A rádio, equipada em 2022 pela Escola de Redes Comunitárias da Amazônia tem potência de 15 watts, sintoniza na 88.0 FM e atinge o raio de um quilômetro abrangendo as 55 famílias e 185 habitantes da aldeia. A primeira etapa desse sonho, foi a doação de mesa de som, dois microfones, cabos, fones de ouvido, suporte para microfone, caixa e retorno e transmissor FM 15 watts com antena e Oficina de Gestão e Rádio Comunitária.
Com o desembarque dos materiais, a previsão é que a construção inicie ainda neste final de julho e seja concluída até agosto, reunindo lideranças e moradores na obra. O espaço vai operar com energia solar e incluirá o acesso à internet de satélite, possibilitando a transmissão em tempo real. Os indígenas avaliam positivamente o impacto da rádio para o fortalecimento da cultura ancestral. A programação contemplará a participação democrática dos moradores, bem como processos educativos e de inclusão, destaca Dailon Alves: “A gente está no processo de revitalização da nossa língua materna. Queremos envolver todos, as nossas crianças, os anciãos. Incluir a língua nheengatu e notório saber. Dessa forma a gente consegue o nosso objetivo”.

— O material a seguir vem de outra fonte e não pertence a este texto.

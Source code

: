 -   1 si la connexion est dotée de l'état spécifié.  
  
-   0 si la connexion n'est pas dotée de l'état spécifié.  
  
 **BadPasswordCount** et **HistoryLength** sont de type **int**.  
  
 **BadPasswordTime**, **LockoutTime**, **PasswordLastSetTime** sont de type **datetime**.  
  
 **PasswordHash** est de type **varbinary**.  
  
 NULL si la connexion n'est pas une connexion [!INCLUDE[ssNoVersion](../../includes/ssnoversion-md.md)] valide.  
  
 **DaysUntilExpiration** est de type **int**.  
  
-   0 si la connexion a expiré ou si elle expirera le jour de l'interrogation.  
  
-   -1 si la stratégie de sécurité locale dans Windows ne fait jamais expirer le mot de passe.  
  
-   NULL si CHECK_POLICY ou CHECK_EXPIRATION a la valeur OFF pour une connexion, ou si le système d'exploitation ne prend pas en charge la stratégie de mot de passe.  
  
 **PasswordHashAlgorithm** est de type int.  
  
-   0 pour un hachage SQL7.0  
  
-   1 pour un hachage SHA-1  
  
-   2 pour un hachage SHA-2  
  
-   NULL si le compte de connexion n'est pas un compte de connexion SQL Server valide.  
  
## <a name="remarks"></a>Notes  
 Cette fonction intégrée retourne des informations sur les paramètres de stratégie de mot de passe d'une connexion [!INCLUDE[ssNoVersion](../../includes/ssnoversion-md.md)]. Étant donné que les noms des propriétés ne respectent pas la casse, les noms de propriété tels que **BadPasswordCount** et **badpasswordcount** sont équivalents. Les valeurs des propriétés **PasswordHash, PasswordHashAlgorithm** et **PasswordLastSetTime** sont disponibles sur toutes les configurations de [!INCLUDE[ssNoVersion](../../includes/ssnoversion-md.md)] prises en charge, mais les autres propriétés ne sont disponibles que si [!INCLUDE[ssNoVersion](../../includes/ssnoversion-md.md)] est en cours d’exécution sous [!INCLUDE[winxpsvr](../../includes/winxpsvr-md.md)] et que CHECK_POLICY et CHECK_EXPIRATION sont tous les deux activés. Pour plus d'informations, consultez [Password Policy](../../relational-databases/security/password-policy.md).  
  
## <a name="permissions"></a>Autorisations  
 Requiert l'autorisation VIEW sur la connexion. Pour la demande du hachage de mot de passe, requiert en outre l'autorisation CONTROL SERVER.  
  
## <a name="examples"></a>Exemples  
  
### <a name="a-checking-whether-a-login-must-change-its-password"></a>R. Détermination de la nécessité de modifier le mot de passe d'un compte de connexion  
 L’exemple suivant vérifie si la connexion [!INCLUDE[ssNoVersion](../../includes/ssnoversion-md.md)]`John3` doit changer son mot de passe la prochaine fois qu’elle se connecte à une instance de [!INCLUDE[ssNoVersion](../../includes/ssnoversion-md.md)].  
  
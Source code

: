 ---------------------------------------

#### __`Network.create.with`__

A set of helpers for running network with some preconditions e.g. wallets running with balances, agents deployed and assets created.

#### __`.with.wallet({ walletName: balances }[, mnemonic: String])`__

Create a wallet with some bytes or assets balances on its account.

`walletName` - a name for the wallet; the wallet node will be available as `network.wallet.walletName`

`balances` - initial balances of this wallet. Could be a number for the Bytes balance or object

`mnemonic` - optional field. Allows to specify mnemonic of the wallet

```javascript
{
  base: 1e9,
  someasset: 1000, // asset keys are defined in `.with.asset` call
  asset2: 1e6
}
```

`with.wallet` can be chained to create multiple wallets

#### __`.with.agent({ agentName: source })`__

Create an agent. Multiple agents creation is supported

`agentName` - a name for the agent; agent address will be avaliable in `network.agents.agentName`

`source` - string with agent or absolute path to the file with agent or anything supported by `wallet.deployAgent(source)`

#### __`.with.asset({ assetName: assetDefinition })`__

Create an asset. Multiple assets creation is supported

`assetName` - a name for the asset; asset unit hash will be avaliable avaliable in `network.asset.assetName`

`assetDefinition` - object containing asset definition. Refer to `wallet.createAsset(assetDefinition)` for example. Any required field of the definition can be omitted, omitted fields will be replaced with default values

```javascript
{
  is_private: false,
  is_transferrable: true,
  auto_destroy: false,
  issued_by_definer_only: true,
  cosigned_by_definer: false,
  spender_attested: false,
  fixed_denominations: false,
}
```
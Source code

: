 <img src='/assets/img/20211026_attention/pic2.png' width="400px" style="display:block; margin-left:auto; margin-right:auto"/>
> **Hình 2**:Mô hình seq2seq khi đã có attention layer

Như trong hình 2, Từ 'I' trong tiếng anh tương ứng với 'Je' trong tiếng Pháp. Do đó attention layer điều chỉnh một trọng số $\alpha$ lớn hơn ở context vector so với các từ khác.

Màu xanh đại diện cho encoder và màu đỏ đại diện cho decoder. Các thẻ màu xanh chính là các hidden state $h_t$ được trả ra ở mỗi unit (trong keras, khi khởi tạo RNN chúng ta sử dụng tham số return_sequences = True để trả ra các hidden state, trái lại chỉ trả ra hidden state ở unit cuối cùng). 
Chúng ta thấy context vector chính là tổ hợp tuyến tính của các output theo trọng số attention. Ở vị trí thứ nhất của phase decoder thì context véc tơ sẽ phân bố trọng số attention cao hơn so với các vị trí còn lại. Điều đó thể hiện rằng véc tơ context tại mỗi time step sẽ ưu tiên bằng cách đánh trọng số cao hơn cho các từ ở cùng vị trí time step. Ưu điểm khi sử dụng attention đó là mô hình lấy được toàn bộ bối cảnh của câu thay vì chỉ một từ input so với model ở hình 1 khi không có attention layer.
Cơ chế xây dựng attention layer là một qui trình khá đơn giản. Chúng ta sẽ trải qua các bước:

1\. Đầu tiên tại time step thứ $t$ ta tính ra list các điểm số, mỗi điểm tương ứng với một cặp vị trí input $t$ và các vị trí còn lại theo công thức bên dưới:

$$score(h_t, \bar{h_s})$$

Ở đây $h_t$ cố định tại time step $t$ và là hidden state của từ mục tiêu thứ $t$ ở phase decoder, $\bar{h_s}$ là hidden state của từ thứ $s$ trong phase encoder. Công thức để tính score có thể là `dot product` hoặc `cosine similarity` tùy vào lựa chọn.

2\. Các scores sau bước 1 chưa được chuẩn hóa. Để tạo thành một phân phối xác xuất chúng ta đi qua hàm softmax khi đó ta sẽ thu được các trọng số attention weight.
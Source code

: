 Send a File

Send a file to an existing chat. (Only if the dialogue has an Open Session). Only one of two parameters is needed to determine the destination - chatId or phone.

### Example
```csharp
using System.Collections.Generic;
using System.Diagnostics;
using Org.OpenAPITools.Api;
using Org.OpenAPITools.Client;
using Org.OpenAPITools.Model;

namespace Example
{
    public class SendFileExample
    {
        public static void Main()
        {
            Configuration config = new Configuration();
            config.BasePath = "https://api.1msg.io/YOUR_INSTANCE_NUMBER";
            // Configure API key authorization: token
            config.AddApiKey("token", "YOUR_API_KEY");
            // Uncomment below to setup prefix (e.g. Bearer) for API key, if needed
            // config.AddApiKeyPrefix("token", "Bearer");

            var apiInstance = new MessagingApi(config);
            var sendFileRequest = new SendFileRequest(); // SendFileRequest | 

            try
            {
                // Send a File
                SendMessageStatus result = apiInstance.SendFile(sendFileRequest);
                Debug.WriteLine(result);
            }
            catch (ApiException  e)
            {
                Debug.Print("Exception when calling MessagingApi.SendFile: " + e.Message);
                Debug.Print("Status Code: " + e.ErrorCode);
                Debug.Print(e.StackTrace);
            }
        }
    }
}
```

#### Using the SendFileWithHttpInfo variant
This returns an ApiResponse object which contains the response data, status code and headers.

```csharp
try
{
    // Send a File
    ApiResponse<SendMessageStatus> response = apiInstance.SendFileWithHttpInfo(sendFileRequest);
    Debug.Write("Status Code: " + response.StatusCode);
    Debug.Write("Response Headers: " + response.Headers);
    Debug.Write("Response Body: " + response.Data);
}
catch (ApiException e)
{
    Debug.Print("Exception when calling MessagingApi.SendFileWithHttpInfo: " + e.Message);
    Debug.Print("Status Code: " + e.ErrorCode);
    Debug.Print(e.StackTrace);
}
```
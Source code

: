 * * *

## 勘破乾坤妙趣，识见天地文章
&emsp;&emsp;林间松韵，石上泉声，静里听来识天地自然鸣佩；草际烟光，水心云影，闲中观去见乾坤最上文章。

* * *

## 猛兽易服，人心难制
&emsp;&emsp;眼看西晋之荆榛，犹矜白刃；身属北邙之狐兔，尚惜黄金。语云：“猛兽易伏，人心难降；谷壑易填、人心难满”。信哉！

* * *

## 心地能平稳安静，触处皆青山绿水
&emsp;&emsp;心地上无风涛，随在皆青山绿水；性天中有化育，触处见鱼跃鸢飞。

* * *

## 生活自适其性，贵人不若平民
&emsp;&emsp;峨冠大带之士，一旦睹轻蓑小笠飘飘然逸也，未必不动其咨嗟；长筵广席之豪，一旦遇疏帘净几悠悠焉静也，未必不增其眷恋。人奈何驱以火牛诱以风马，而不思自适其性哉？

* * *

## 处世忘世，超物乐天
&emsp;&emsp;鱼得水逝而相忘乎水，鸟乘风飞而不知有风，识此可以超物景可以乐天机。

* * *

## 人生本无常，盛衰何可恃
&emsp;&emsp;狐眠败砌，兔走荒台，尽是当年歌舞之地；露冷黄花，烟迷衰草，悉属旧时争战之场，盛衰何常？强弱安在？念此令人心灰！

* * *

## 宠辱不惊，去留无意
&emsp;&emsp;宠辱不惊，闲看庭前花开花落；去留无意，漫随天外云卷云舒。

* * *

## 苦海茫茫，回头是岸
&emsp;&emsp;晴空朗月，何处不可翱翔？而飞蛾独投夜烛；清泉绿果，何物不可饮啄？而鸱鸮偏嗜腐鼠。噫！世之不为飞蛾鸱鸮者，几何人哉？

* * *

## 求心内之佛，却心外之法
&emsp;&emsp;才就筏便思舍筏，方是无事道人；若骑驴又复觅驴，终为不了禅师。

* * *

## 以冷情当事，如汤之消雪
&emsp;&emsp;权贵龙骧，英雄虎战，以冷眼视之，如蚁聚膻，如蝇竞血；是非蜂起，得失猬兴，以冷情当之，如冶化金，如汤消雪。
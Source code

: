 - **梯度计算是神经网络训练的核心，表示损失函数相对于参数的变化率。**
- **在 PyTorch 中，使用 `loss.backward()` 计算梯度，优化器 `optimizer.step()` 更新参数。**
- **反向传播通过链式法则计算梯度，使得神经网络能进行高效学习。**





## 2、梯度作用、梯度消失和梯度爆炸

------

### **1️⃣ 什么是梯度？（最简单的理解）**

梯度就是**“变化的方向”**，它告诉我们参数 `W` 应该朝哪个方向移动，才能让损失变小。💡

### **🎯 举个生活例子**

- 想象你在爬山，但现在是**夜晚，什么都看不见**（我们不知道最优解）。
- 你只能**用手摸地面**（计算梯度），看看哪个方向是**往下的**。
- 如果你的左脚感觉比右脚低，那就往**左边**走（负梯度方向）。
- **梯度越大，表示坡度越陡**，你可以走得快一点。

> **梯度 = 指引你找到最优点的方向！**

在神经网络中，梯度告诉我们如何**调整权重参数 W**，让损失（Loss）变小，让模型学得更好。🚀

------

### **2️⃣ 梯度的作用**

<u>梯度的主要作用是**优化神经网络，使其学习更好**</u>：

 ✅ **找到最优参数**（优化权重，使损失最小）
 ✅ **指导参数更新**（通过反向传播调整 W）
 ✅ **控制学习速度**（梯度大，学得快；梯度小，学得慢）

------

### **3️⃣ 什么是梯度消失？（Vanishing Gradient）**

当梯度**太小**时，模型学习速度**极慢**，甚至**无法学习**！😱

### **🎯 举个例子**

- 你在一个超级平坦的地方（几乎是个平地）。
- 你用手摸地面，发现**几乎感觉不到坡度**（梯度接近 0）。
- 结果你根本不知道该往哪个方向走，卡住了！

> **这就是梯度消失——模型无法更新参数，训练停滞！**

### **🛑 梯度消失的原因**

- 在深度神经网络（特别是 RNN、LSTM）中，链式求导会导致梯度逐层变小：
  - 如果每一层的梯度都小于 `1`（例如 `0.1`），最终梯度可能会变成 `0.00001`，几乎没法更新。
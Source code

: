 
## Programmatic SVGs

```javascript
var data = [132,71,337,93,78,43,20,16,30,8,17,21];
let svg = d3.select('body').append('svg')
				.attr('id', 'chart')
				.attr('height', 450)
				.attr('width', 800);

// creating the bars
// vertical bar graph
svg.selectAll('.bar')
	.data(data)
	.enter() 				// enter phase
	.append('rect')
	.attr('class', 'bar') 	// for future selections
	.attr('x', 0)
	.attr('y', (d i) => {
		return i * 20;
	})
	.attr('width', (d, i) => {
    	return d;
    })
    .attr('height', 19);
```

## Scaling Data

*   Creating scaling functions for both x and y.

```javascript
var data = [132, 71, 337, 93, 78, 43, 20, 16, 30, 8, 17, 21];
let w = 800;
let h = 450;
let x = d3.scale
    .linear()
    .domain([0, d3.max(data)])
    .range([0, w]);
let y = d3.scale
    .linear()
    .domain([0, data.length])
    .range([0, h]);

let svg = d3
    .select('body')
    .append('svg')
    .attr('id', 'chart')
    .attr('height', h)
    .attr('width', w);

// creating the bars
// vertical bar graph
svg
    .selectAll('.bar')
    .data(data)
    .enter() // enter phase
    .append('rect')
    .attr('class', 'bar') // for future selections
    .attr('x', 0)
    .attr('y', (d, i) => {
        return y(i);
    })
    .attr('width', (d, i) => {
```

O projeto “Conectando os Desconectados” promovido pelas organizações APC e Rhizomatica e executada no Brasil pelo Projeto Saúde e Alegria, tem como pilar de formação e treinamento a Escola de Redes Comunitárias da Amazônia, que busca conectar comunidades desconectadas por meio do desenvolvimento de modelos, capacidades e formas de sustentabilidade para populações com foco em assistência técnica, capacitação, assessoria para advocacy e mobilização comunitária.
“Estou muito feliz por ser uma aluna da Escola e apresentar o programa na rádio Sapucaia. Esperando a construção e inauguração da rádio que vai servir muito pra nós na aldeia”, Leidiane de Sousa.